Mentre le indagini e gli interrogatori continuano con gli inquirenti che cercano di fare luce sulla morte del giovane di Spoleto, mentre si attende l’autopsia per far chiarezza sulle cause del decesso e mentre ancora si attendono i capi di accusa di chi è stato coinvolto quella sera ed ora si trova in stato di fermo, sui media il messaggio è chiaro “hanno ucciso perché sono albanesi”.
In poche parole la provenienza dei genitori dei ragazzi fermati ha determinato l’esito fatale di quella rissa trasformatasi poi in una terribile tragedia.
I giovani fermati dalle forze dell’ordine, nati e cresciuti in Italia, sono diventati automaticamente l’emblema della comunità albanese in Italia, etichettata come violenta e pericolosa da chi produce informazione e fa politica in questo paese.
Io stesso, Arber Agalliu e tanti altri come me che vivono in Italia da decenni, potremmo avere degli atteggiamenti violenti in quanto italiani, ma di origini albanesi?
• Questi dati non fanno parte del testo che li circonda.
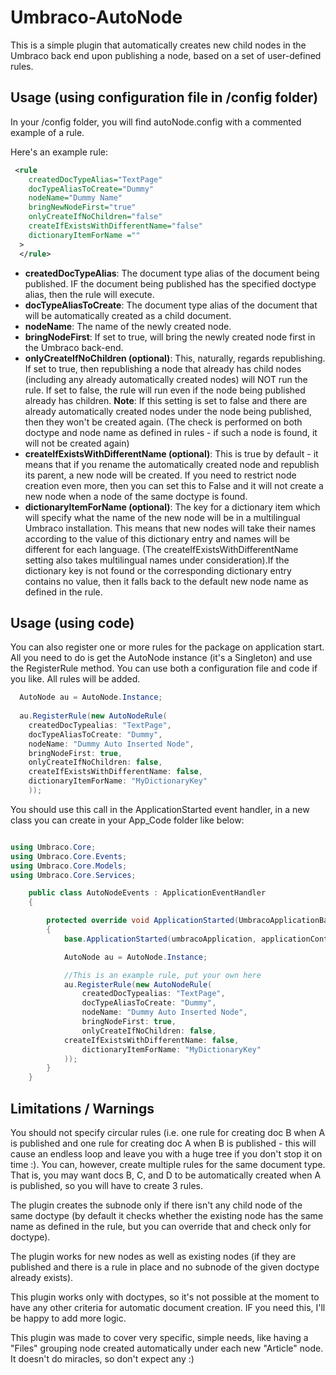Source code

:# Umbraco-AutoNode
This is a simple plugin that automatically creates new child nodes in the Umbraco back end upon publishing a node, based on a set of user-defined rules.

## Usage (using configuration file in /config folder)
In your /config folder, you will find autoNode.config with a commented example of a rule.

Here's an example rule:

```xml
 <rule 
    createdDocTypeAlias="TextPage" 
    docTypeAliasToCreate="Dummy" 
    nodeName="Dummy Name" 
    bringNewNodeFirst="true" 
    onlyCreateIfNoChildren="false" 
    createIfExistsWithDifferentName="false" 
    dictionaryItemForName =""
  >
  </rule>
 ```

* **createdDocTypeAlias**: The document type alias of the document being published. IF the document being published has the specified doctype alias, then the rule will execute.
* **docTypeAliasToCreate**: The document type alias of the document that will be automatically created as a child document.
* **nodeName**: The name of the newly created node.
* **bringNodeFirst**: If set to true, will bring the newly created node first in the Umbraco back-end.
* **onlyCreateIfNoChildren (optional)**: This, naturally, regards republishing. If set to true, then republishing a node that already has child nodes (including any already automatically created nodes) will NOT run the rule. If set to false, the rule will run even if the node being published already has children. **Note**: If this setting is set to false and there are already automatically created nodes under the node being published, then they won't be created again. (The check is performed on both doctype and node name as defined in rules - if such a node is found, it will not be created again)
* **createIfExistsWithDifferentName (optional)**: This is true by default - it means that if you rename the automatically created node and republish its parent, a new node will be created. If you need to restrict node creation even more, then you can set this to False and it will not create a new node when a node of the same doctype is found.
* **dictionaryItemForName (optional)**: The key for a dictionary item which will specify what the name of the new node will be in a multilingual Umbraco installation. This means that new nodes will take their names according to the value of this dictionary entry and names will be different for each language. (The createIfExistsWithDifferentName setting also takes multilingual names under consideration).If the dictionary key is not found or the corresponding dictionary entry contains no value, then it falls back to the default new node name as defined in the rule.

## Usage (using code)
You can also register one or more rules for the package on application start. 
All you need to do is get the AutoNode instance (it's a Singleton) and use the RegisterRule method. 
You can use both a configuration file and code if you like. All rules will be added.

```csharp
  AutoNode au = AutoNode.Instance;
  
  au.RegisterRule(new AutoNodeRule(
    createdDocTypealias: "TextPage",
    docTypeAliasToCreate: "Dummy",
    nodeName: "Dummy Auto Inserted Node",
    bringNodeFirst: true,
    onlyCreateIfNoChildren: false,
    createIfExistsWithDifferentName: false,
    dictionaryItemForName: "MyDictionaryKey"
    ));
```

You should use this call in the ApplicationStarted event handler,
in a new class you can create in your App_Code folder like below:

```csharp

using Umbraco.Core;
using Umbraco.Core.Events;
using Umbraco.Core.Models;
using Umbraco.Core.Services;

    public class AutoNodeEvents : ApplicationEventHandler
    {

        protected override void ApplicationStarted(UmbracoApplicationBase umbracoApplication, ApplicationContext applicationContext)
        {
            base.ApplicationStarted(umbracoApplication, applicationContext);

            AutoNode au = AutoNode.Instance;

			//This is an example rule, put your own here
 			au.RegisterRule(new AutoNodeRule(
    			createdDocTypealias: "TextPage",
    			docTypeAliasToCreate: "Dummy",
    			nodeName: "Dummy Auto Inserted Node",
    			bringNodeFirst: true,
    			onlyCreateIfNoChildren: false,
			createIfExistsWithDifferentName: false,
    			dictionaryItemForName: "MyDictionaryKey"
			));
        }
    }
```

## Limitations / Warnings
You should not specify circular rules (i.e. one rule for creating doc B when A is published and one rule for creating doc A when B is published - this will cause an endless loop and leave you with a huge tree if you don't stop it on time :). You can, however, create multiple rules for the same document type. That is, you may want docs B, C, and D to be automatically created when A is published, so you will have to create 3 rules. 

The plugin creates the subnode only if there isn't any child node of the same doctype (by default it checks whether the existing node has the same name as defined in the rule, but you can override that and check only for doctype). 

The plugin works for new nodes as well as existing nodes (if they are published and there is a rule in place and no subnode of the given doctype already exists).

This plugin works only with doctypes, so it's not possible at the moment to have any other criteria for automatic document creation. IF you need this, I'll be happy to add more logic.

This plugin was made to cover very specific, simple needs, like having a "Files" grouping node created automatically under each new "Article" node. It doesn't do miracles, so don't expect any :)


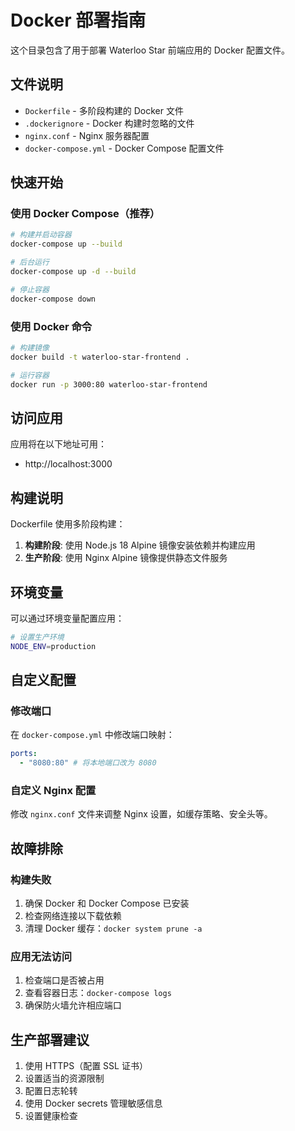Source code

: # Docker 部署指南

这个目录包含了用于部署 Waterloo Star 前端应用的 Docker 配置文件。

## 文件说明

- `Dockerfile` - 多阶段构建的 Docker 文件
- `.dockerignore` - Docker 构建时忽略的文件
- `nginx.conf` - Nginx 服务器配置
- `docker-compose.yml` - Docker Compose 配置文件

## 快速开始

### 使用 Docker Compose（推荐）

```bash
# 构建并启动容器
docker-compose up --build

# 后台运行
docker-compose up -d --build

# 停止容器
docker-compose down
```

### 使用 Docker 命令

```bash
# 构建镜像
docker build -t waterloo-star-frontend .

# 运行容器
docker run -p 3000:80 waterloo-star-frontend
```

## 访问应用

应用将在以下地址可用：

- http://localhost:3000

## 构建说明

Dockerfile 使用多阶段构建：

1. **构建阶段**: 使用 Node.js 18 Alpine 镜像安装依赖并构建应用
2. **生产阶段**: 使用 Nginx Alpine 镜像提供静态文件服务

## 环境变量

可以通过环境变量配置应用：

```bash
# 设置生产环境
NODE_ENV=production
```

## 自定义配置

### 修改端口

在 `docker-compose.yml` 中修改端口映射：

```yaml
ports:
  - "8080:80" # 将本地端口改为 8080
```

### 自定义 Nginx 配置

修改 `nginx.conf` 文件来调整 Nginx 设置，如缓存策略、安全头等。

## 故障排除

### 构建失败

1. 确保 Docker 和 Docker Compose 已安装
2. 检查网络连接以下载依赖
3. 清理 Docker 缓存：`docker system prune -a`

### 应用无法访问

1. 检查端口是否被占用
2. 查看容器日志：`docker-compose logs`
3. 确保防火墙允许相应端口

## 生产部署建议

1. 使用 HTTPS（配置 SSL 证书）
2. 设置适当的资源限制
3. 配置日志轮转
4. 使用 Docker secrets 管理敏感信息
5. 设置健康检查
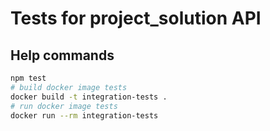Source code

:# Tests for project_solution API

## Help commands

```bash
npm test 
# build docker image tests
docker build -t integration-tests .
# run docker image tests
docker run --rm integration-tests
```
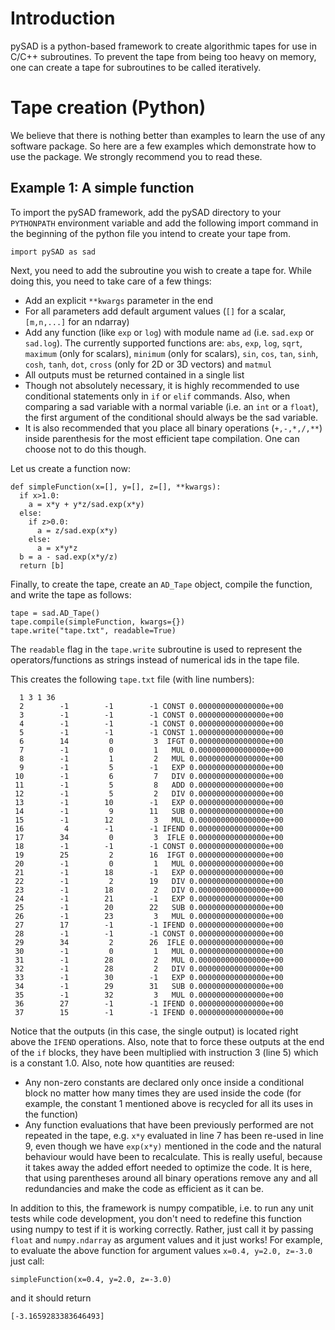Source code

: # Introduction

pySAD is a python-based framework to create algorithmic tapes for use in C/C++
subroutines. To prevent the tape from being too heavy on memory, one can create
a tape for subroutines to be called iteratively.

# Tape creation (Python)

We believe that there is nothing better than examples to learn the use of any
software package. So here are a few examples which demonstrate how to use the
package. We strongly recommend you to read these.

## Example 1: A simple function

To import the pySAD framework, add the pySAD directory to your `PYTHONPATH`
environment variable and add the following import command in the beginning
of the python file you intend to create your tape from.
```
import pySAD as sad
```
Next, you need to add the subroutine you wish to create a tape for. While doing
this, you need to take care of a few things:
- Add an explicit `**kwargs` parameter in the end
- For all parameters add default argument values (`[]` for a scalar, `[m,n,...]`
for an ndarray)
- Add any function (like `exp` or `log`) with module name `ad` (i.e.
`sad.exp` or `sad.log`). The currently supported functions are:
`abs`, `exp`, `log`, `sqrt`, `maximum` (only for scalars),
`minimum` (only for scalars), `sin`, `cos`, `tan`, `sinh`, `cosh`, `tanh`,
`dot`, `cross` (only for 2D or 3D vectors) and `matmul`
- All outputs must be returned contained in a single list
- Though not absolutely necessary, it is highly recommended to use conditional
statements only in `if` or `elif` commands. Also, when comparing a sad variable
with a normal variable (i.e. an `int` or a `float`), the first argument of the
conditional should always be the sad variable.
- It is also recommended that you place all binary operations (`+,-,*,/,**`)
inside parenthesis for the most efficient tape compilation. One can choose not
to do this though.

Let us create a function now:
```
def simpleFunction(x=[], y=[], z=[], **kwargs):
  if x>1.0:
    a = x*y + y*z/sad.exp(x*y)
  else:
    if z>0.0:
      a = z/sad.exp(x*y)
    else:
      a = x*y*z
  b = a - sad.exp(x*y/z)
  return [b]
```

Finally, to create the tape, create an `AD_Tape` object, compile the function,
and write the tape as follows:
```
tape = sad.AD_Tape()
tape.compile(simpleFunction, kwargs={})
tape.write("tape.txt", readable=True)
```

The `readable` flag in the `tape.write` subroutine is used to represent the
operators/functions as strings instead of numerical ids in the tape file.

This creates the following `tape.txt` file (with line numbers):
```
  1 3 1 36
  2        -1        -1        -1 CONST 0.000000000000000e+00
  3        -1        -1        -1 CONST 0.000000000000000e+00
  4        -1        -1        -1 CONST 0.000000000000000e+00
  5        -1        -1        -1 CONST 1.000000000000000e+00
  6        14         0         3  IFGT 0.000000000000000e+00
  7        -1         0         1   MUL 0.000000000000000e+00
  8        -1         1         2   MUL 0.000000000000000e+00
  9        -1         5        -1   EXP 0.000000000000000e+00
 10        -1         6         7   DIV 0.000000000000000e+00
 11        -1         5         8   ADD 0.000000000000000e+00
 12        -1         5         2   DIV 0.000000000000000e+00
 13        -1        10        -1   EXP 0.000000000000000e+00
 14        -1         9        11   SUB 0.000000000000000e+00
 15        -1        12         3   MUL 0.000000000000000e+00
 16         4        -1        -1 IFEND 0.000000000000000e+00
 17        34         0         3  IFLE 0.000000000000000e+00
 18        -1        -1        -1 CONST 0.000000000000000e+00
 19        25         2        16  IFGT 0.000000000000000e+00
 20        -1         0         1   MUL 0.000000000000000e+00
 21        -1        18        -1   EXP 0.000000000000000e+00
 22        -1         2        19   DIV 0.000000000000000e+00
 23        -1        18         2   DIV 0.000000000000000e+00
 24        -1        21        -1   EXP 0.000000000000000e+00
 25        -1        20        22   SUB 0.000000000000000e+00
 26        -1        23         3   MUL 0.000000000000000e+00
 27        17        -1        -1 IFEND 0.000000000000000e+00
 28        -1        -1        -1 CONST 0.000000000000000e+00
 29        34         2        26  IFLE 0.000000000000000e+00
 30        -1         0         1   MUL 0.000000000000000e+00
 31        -1        28         2   MUL 0.000000000000000e+00
 32        -1        28         2   DIV 0.000000000000000e+00
 33        -1        30        -1   EXP 0.000000000000000e+00
 34        -1        29        31   SUB 0.000000000000000e+00
 35        -1        32         3   MUL 0.000000000000000e+00
 36        27        -1        -1 IFEND 0.000000000000000e+00
 37        15        -1        -1 IFEND 0.000000000000000e+00
```

Notice that the outputs (in this case, the single output) is located right
above the `IFEND` operations. Also, note that to force these outputs at the
end of the `if` blocks,  they have been multiplied with instruction 3 (line 5)
which is a constant 1.0. Also, note how quantities are reused:
- Any non-zero constants are declared only once inside a conditional block no
matter how many times they are used inside the code (for example, the constant
1 mentioned above is recycled for all its uses in the function)
- Any function evaluations that have been previously performed are not repeated
in the tape, e.g. `x*y` evaluated in line 7 has been re-used in line 9, even
though we have `exp(x*y)` mentioned in the code and the natural behaviour would
have been to recalculate. This is really useful, because it takes away the added
effort needed to optimize the code. It is here, that using parentheses around
all binary operations remove any and all redundancies and make the code as
efficient as it can be.

In addition to this, the framework is numpy compatible, i.e. to run any unit
tests while code development, you don't need to redefine this function using
numpy to test if it is working correctly. Rather, just call it by passing
`float` and `numpy.ndarray` as argument values and it just works! For example,
to evaluate the above function for argument values `x=0.4, y=2.0, z=-3.0` just
call:
```
simpleFunction(x=0.4, y=2.0, z=-3.0)
```
and it should return
```
[-3.1659283383646493]
```
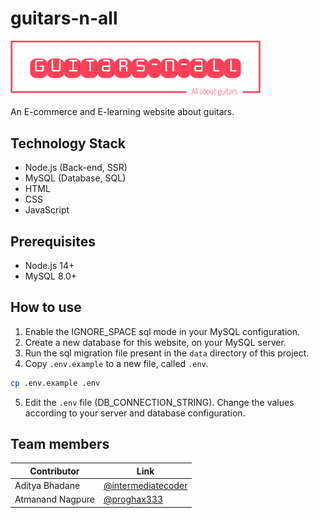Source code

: # guitars-n-all

<div>
  <img width="400px" src="/data/logo-no-background.png" alt="Guitars-n-all Logo" />
</div>

An E-commerce and E-learning website about guitars.

## Technology Stack

- Node.js (Back-end, SSR)
- MySQL (Database, SQL)
- HTML
- CSS
- JavaScript

## Prerequisites

- Node.js 14+
- MySQL 8.0+

## How to use

1. Enable the IGNORE_SPACE sql mode in your MySQL configuration.
2. Create a new database for this website, on your MySQL server.
3. Run the sql migration file present in the `data` directory of this project.
4. Copy `.env.example` to a new file, called `.env`.
```bash
cp .env.example .env
```
5. Edit the `.env` file (DB_CONNECTION_STRING). Change the values according to your server and database configuration.

## Team members

|Contributor|Link|
|---|---|
|Aditya Bhadane|[@intermediatecoder](https://github.com/intermediatecoder)|
|Atmanand Nagpure|[@proghax333](https://github.com/proghax333)|
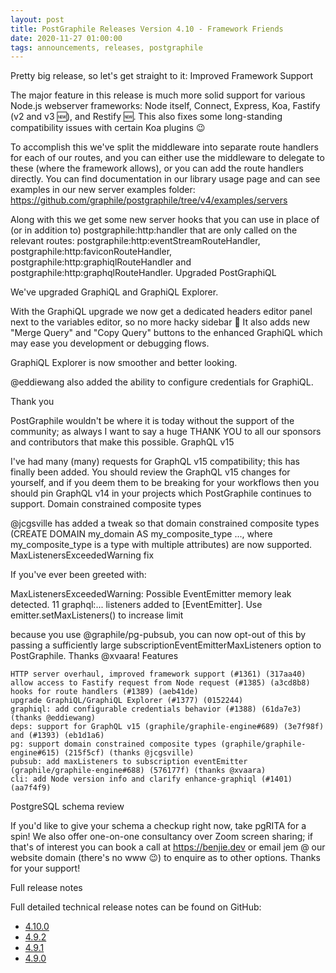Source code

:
 ```yaml
---
layout: post
title: PostGraphile Releases Version 4.10 - Framework Friends
date: 2020-11-27 01:00:00
tags: announcements, releases, postgraphile
---
```


Pretty big release, so let's get straight to it:
Improved Framework Support

The major feature in this release is much more solid support for various Node.js webserver frameworks: Node itself, Connect, Express, Koa, Fastify (v2 and v3 🆕), and Restify 🆕. This also fixes some long-standing compatibility issues with certain Koa plugins 😉

To accomplish this we've split the middleware into separate route handlers for each of our routes, and you can either use the middleware to delegate to these (where the framework allows), or you can add the route handlers directly. You can find documentation in our library usage page and can see examples in our new server examples folder: https://github.com/graphile/postgraphile/tree/v4/examples/servers

Along with this we get some new server hooks that you can use in place of (or in addition to) postgraphile:http:handler that are only called on the relevant routes: postgraphile:http:eventStreamRouteHandler, postgraphile:http:faviconRouteHandler, postgraphile:http:graphiqlRouteHandler and postgraphile:http:graphqlRouteHandler.
Upgraded PostGraphiQL

We've upgraded GraphiQL and GraphiQL Explorer.

With the GraphiQL upgrade we now get a dedicated headers editor panel next to the variables editor, so no more hacky sidebar 🎉 It also adds new "Merge Query" and "Copy Query" buttons to the enhanced GraphiQL which may ease you development or debugging flows.

GraphiQL Explorer is now smoother and better looking.

@eddiewang also added the ability to configure credentials for GraphiQL.

Thank you

PostGraphile wouldn't be where it is today without the support of the community; as always I want to say a huge THANK YOU to all our sponsors and contributors that make this possible.
GraphQL v15

I've had many (many) requests for GraphQL v15 compatibility; this has finally been added. You should review the GraphQL v15 changes for yourself, and if you deem them to be breaking for your workflows then you should pin GraphQL v14 in your projects which PostGraphile continues to support.
Domain constrained composite types

@jcgsville has added a tweak so that domain constrained composite types (CREATE DOMAIN my_domain AS my_composite_type ..., where my_composite_type is a type with multiple attributes) are now supported.
MaxListenersExceededWarning fix

If you've ever been greeted with:

MaxListenersExceededWarning: Possible EventEmitter memory leak detected. 11 graphql:... listeners added to [EventEmitter]. Use emitter.setMaxListeners() to increase limit

because you use @graphile/pg-pubsub, you can now opt-out of this by passing a sufficiently large subscriptionEventEmitterMaxListeners option to PostGraphile. Thanks @xvaara!
Features

    HTTP server overhaul, improved framework support (#1361) (317aa40)
    allow access to Fastify request from Node request (#1385) (a3cd8b8)
    hooks for route handlers (#1389) (aeb41de)
    upgrade GraphiQL/GraphiQL Explorer (#1377) (0152244)
    graphiql: add configurable credentials behavior (#1388) (61da7e3) (thanks @eddiewang)
    deps: support for GraphQL v15 (graphile/graphile-engine#689) (3e7f98f) and (#1393) (eb1d1a6)
    pg: support domain constrained composite types (graphile/graphile-engine#615) (215f5cf) (thanks @jcgsville)
    pubsub: add maxListeners to subscription eventEmitter (graphile/graphile-engine#688) (576177f) (thanks @xvaara)
    cli: add Node version info and clarify enhance-graphiql (#1401) (aa7f4f9)

PostgreSQL schema review

If you'd like to give your schema a checkup right now, take pgRITA for a spin! We also offer one-on-one consultancy over Zoom screen sharing; if that's of interest you can book a call at https://benjie.dev or email jem @ our website domain (there's no www 😉) to enquire as to other options. Thanks for your support!

Full release notes

Full detailed technical release notes can be found on GitHub:
- [4.10.0](https://github.com/graphile/postgraphile/releases/tag/v4.10.0)
- [4.9.2](https://github.com/graphile/postgraphile/releases/tag/v4.9.2)
- [4.9.1](https://github.com/graphile/postgraphile/releases/tag/v4.9.1)
- [4.9.0](https://github.com/graphile/postgraphile/releases/tag/v4.9.0)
Perché pare che questo sia il messaggio filtrato dai media.
I commenti apparsi sui social network sono al quanto preoccupanti
Un’intera comunità viene presa di mira, una delle comunità non italiane che da più tempo risiede sul territorio nazionale, una delle comunità più numerose, che con il suo quasi mezzo milione di cittadini regolarmente residenti, da il suo prezioso contributo per migliorare l’economia ed il benessere di questo paese.
Ovunque si consumi un reato, a risponderne non dovrebbe essere mai una comunità intera, una comunità che con una fatica enorme, con umiltà e con la dedizione al lavoro è riuscita negli anni a diventare parte del tessuto sociale italiano, a risponderne davanti alla legge dovrebbero essere i singoli individui, che prima di essere etichettati come italiano o albanesi, hanno un nome ed un cognome.
Intanto pare che oltre ai tre ragazzi fermati, anche la vittima avesse origini albanesi, particolare questo non emerso nei post dei politici leghisti che hanno speculato su questa tragedia come sciacalli, alimentando l’odio online e l’hate speech.
Tra i commenti si può leggere come in tanti, tantissimi e italianissimi, che etichettano gli albanesi come “barbari” e violenti, che fino a ieri commentavano indignati i video sul “Kanun”, oggi gridano alla giustizia fai da te e alla vendetta.
In tutto ciò nessuno si è preoccupato di rimanere in silenzio, in silenzio per rispettare il dolore di una famiglia che ha perso un figlio giovanissimo, ma anche il dolore delle altre famiglie coinvolte che hanno visto rovinata per sempre la vita dei loro figli appena maggiorenni.
Quando a rimetterci la vita sono i nostri giovani, vuol dire che il futuro che ci attende non è roseo e questo dovrebbe farci riflettere, tutti.
Come la tradizione albanese vuole, un pensiero ed un abbraccio va alle madri di questi ragazzi, che in maniera differente versano lacrime per i loro figli.